The Polish president allowed the Czechoslovaks a military unit designated the "Legion of Czechs and Slovaks" only on 3 September 1939, the third day after the German invasion of Poland, so Svoboda had little opportunity to intervene in the fighting. After the defeat of Poland in September 1939, Svoboda transferred a group of more than 700 officers and soldiers to the Soviet Union (USSR) for asylum. The escape of the group to Romania was ruled out because there was a threat that the Romanians would hand them over to the Germans. In the USSR, the group was immediately renamed the "Eastern Group of the Czechoslovak Republic army". The group crossed without weapons and in civilian clothes, but as a military unit with the consent of the Czechoslovak ambassador in Poland, Juraj Slávik, and after negotiations with the Soviet diplomatic authorities on the territory of Poland. In order not to disperse as civilian emigrants to the Soviet Union, which at that time had a mutual non-aggression agreement with Germany (within the so-called Ribbentrop–Molotov Pact), the soldiers were isolated from the public in internment camps, where they lived according to Czechoslovak Republic army regulations. These internment camps were neither POW camps, nor labor camps, nor gulags.[7]

During the internment, the "Čs. Eastern military groups" moved successively to Kamenec Podolský, Olchovce, Jarmolince, Oranky and the Spaso-Jevfimij Monastery in Suzdal. There was no Czechoslovak diplomatic representation on the territory of the USSR at that time, so Lt. Col. Svoboda led diplomatic negotiations with the Soviet authorities for two years, until the invasion of the Soviet Union by Germany. His goals were to keep the Czechoslovak military group together, to keep it materially supported, and to transport the larger part of its officers and non-commissioned officers to countries that fought against Germany—that is, first to France, then after France's fall, to Great Britain, and finally to the Middle East. A total of 12 transports with 662 men, 12 women and 6 children were dispatched with the help of the Soviets.[7] At that time the Czechoslovak government in exile, led by President Edvard Beneš, was not yet recognized by Czechoslovakia's pre-Munich allies—that is, France and Great Britain. They had not yet declared the Munich Agreement and the borders of the Protectorate of Bohemia and Moravia invalid. Czechoslovak airmen had to serve in the French Foreign Legion in France until it was invaded by Germany, but their military ranks were reduced or not recognized.[8][9]

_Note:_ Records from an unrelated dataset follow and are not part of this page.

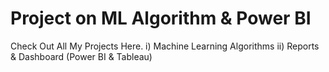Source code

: # Project on ML Algorithm & Power BI
Check Out All My Projects Here.
i) Machine Learning Algorithms
ii) Reports & Dashboard (Power BI & Tableau)

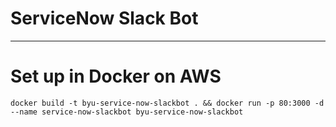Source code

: # **ServiceNow Slack Bot**
---

# Set up in Docker on AWS
`docker build -t byu-service-now-slackbot . && docker run -p 80:3000 -d --name service-now-slackbot byu-service-now-slackbot`
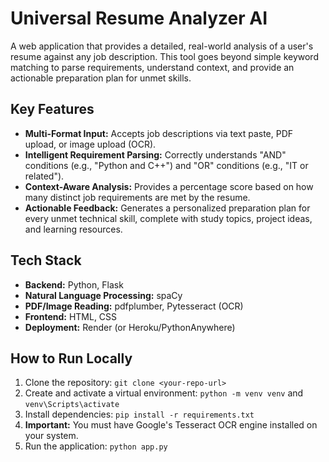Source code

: # Universal Resume Analyzer AI

A web application that provides a detailed, real-world analysis of a user's resume against any job description. This tool goes beyond simple keyword matching to parse requirements, understand context, and provide an actionable preparation plan for unmet skills.

## Key Features

- **Multi-Format Input:** Accepts job descriptions via text paste, PDF upload, or image upload (OCR).
- **Intelligent Requirement Parsing:** Correctly understands "AND" conditions (e.g., "Python and C++") and "OR" conditions (e.g., "IT or related").
- **Context-Aware Analysis:** Provides a percentage score based on how many distinct job requirements are met by the resume.
- **Actionable Feedback:** Generates a personalized preparation plan for every unmet technical skill, complete with study topics, project ideas, and learning resources.

## Tech Stack

- **Backend:** Python, Flask
- **Natural Language Processing:** spaCy
- **PDF/Image Reading:** pdfplumber, Pytesseract (OCR)
- **Frontend:** HTML, CSS
- **Deployment:** Render (or Heroku/PythonAnywhere)

## How to Run Locally

1. Clone the repository: `git clone <your-repo-url>`
2. Create and activate a virtual environment: `python -m venv venv` and `venv\Scripts\activate`
3. Install dependencies: `pip install -r requirements.txt`
4. **Important:** You must have Google's Tesseract OCR engine installed on your system.
5. Run the application: `python app.py`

On 18 July 1941, one month after Germany attacked the USSR, Czechoslovak political representatives signed an agreement with the Soviet Union on the restoration of diplomatic relations and mutual cooperation in the war against Germany. The agreement made it possible to organize a separate Czechoslovak military unit in the Soviet Union. Lt. Col. Svoboda was significantly involved in the preparation of this military agreement and also in negotiating the conditions for the cooperation of the Soviet and Czechoslovak intelligence services. On the Czechoslovak side, the liaison officer was Colonel Heliodor Píka. Because of this, Svoboda left the USSR several times for Istanbul, Turkey.[7]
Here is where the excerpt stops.